NASA completed the ship to hunt for meteors

Scientists from the US Aeronautics Agency (NASA) have made new strides on the meteorite hunt when completing the first spacecraft designed to bring meteorite specimens back to Earth.

OSIRIS-REx meteorite ship prepared a test flight

According to NASA, the spacecraft designed to catch a meteorite and vacuum on its surface is ready for the test flight.

In the October 21 announcement, Lockheed Martin said its engineers had completed the assembly of spacecraft to conduct meteorite sampling for the first time. The US aerospace company will test the OSIRIS-REx to ensure it can withstand vibration when launching missiles and successfully performs a flight into space.

"This is an exciting time in the program, because we have completed the spacecraft and the whole team will test it before controlling it to the meteorite Bennu " , The Christian Science Monitor quoted Rich Kuhns, manager OSIRIS-REx program at Lockheed Martin.

Picture 1 of NASA completed the ship to hunt for meteors
The OSIRIS-REx is ready to take meteorite specimens.(Artwork: NASA).

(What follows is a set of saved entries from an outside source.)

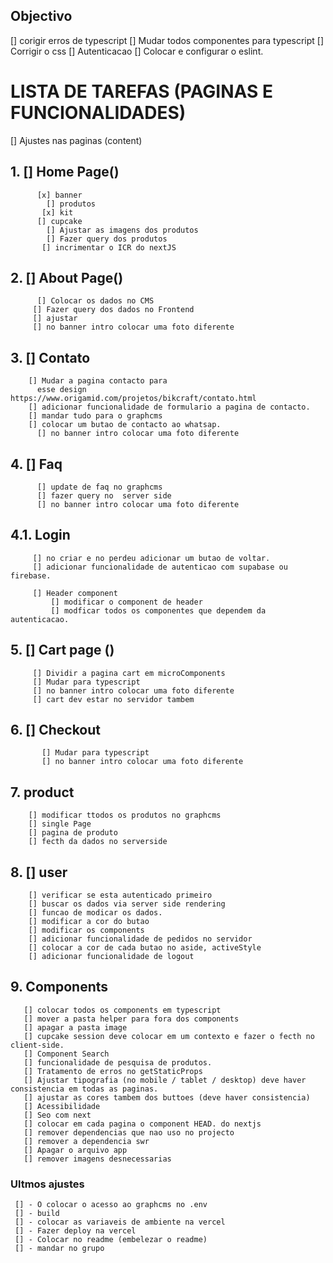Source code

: ## Objectivo
[] corigir erros de typescript
[] Mudar todos componentes para typescript
[] Corrigir o css 
[] Autenticacao
[] Colocar e configurar o eslint.

# LISTA DE TAREFAS (PAGINAS E FUNCIONALIDADES)
[] Ajustes nas paginas (content)
## 1.  [] Home Page()
          [x] banner
            [] produtos
           [x] kit
          [] cupcake
            [] Ajustar as imagens dos produtos
            [] Fazer query dos produtos
           [] incrimentar o ICR do nextJS
 
##  2.    [] About Page()
          [] Colocar os dados no CMS
         [] Fazer query dos dados no Frontend
         [] ajustar
         [] no banner intro colocar uma foto diferente 
    
## 3.  [] Contato
        [] Mudar a pagina contacto para 
          esse design  https://www.origamid.com/projetos/bikcraft/contato.html
        [] adicionar funcionalidade de formulario a pagina de contacto.
        [] mandar tudo para o graphcms
        [] colocar um butao de contacto ao whatsap.
          [] no banner intro colocar uma foto diferente 


 ## 4.   [] Faq 
          [] update de faq no graphcms
          [] fazer query no  server side
          [] no banner intro colocar uma foto diferente 
    
##   4.1. Login
         [] no criar e no perdeu adicionar um butao de voltar.
         [] adicionar funcionalidade de autenticao com supabase ou firebase.
         
         [] Header component 
             [] modificar o component de header
             [] modficar todos os componentes que dependem da autenticacao.

         
##   5.  [] Cart page ()
         [] Dividir a pagina cart em microComponents
         [] Mudar para typescript
         [] no banner intro colocar uma foto diferente 
         [] cart dev estar no servidor tambem

##    6. [] Checkout
           [] Mudar para typescript
           [] no banner intro colocar uma foto diferente 
##    7. product
        [] modificar ttodos os produtos no graphcms
        [] single Page
        [] pagina de produto 
        [] fecth da dados no serverside
    
##  8. [] user
        [] verificar se esta autenticado primeiro
        [] buscar os dados via server side rendering
        [] funcao de modicar os dados.
        [] modificar a cor do butao
        [] modificar os components
        [] adicionar funcionalidade de pedidos no servidor
        [] colocar a cor de cada butao no aside, activeStyle 
        [] adicionar funcionalidade de logout
    
    
## 9. Components 
       [] colocar todos os components em typescript
       [] mover a pasta helper para fora dos components
       [] apagar a pasta image
       [] cupcake session deve colocar em um contexto e fazer o fecth no client-side.
       [] Component Search
       [] funcionalidade de pesquisa de produtos.
       [] Tratamento de erros no getStaticProps
       [] Ajustar tipografia (no mobile / tablet / desktop) deve haver consistencia em todas as paginas.
       [] ajustar as cores tambem dos buttoes (deve haver consistencia)
       [] Acessibilidade
       [] Seo com next
       [] colocar em cada pagina o component HEAD. do nextjs
       [] remover dependencias que nao uso no projecto
       [] remover a dependencia swr
       [] Apagar o arquivo app
       [] remover imagens desnecessarias
 
 ### Ultmos ajustes

     [] - O colocar o acesso ao graphcms no .env
     [] - build
     [] - colocar as variaveis de ambiente na vercel
     [] - Fazer deploy na vercel
     [] - Colocar no readme (embelezar o readme)
     [] - mandar no grupo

According to Erin Morton, a scientist at the University of Arizona, who led the research, experiments aimed at testing the stamina of OSIRIS-REx. The ship will be rotated to simulate the launch process, the most intense part of the project. Tests also put OSIRIS-REx vessels under hot and cold temperatures at the same time, to simulate when one side of the ship faces the Sun in the universe.

After 5 months of testing at a facility in Denver, Colorado, USA, OSIRIS-REx will depart in September 2016 from NASA's Kennedy Space Center in Florida. Morton said, OSIRIS-REx will approach the Bennu meteorite, chosen by scientists by the carbon-rich surface to understand how life begins in the solar system.

The OSIRIS-REx will not land on a meteorite, but uses a mosquito-like probe to collect specimens."We expect to contact the meteorite for about 5 seconds and suck a part of it ," Morton said.

Engineers also plan to welcome OSIRIS-REx back to Earth after it flies around the Sun and returns to the specimen. The team can use the results from the project in the next tasks with meteorites.

NASA's Project of Changing Meteorites in the early 2020s aims to use a robot-controlled spacecraft to capture a meteorite and put it in orbit around the Moon. This meteorite will help NASA develop new technologies such as specimen collection, meeting, approaching and mass transfer.

Not only contributing to answering questions about the origin of the solar system, OSIRIS-REx also helps to upgrade defensive techniques to detect dangerous meteorites and protect the Earth in the future. NASA wants to build a system that changes the meteor's route if it is large in size and potentially harmful when flying too close to Earth.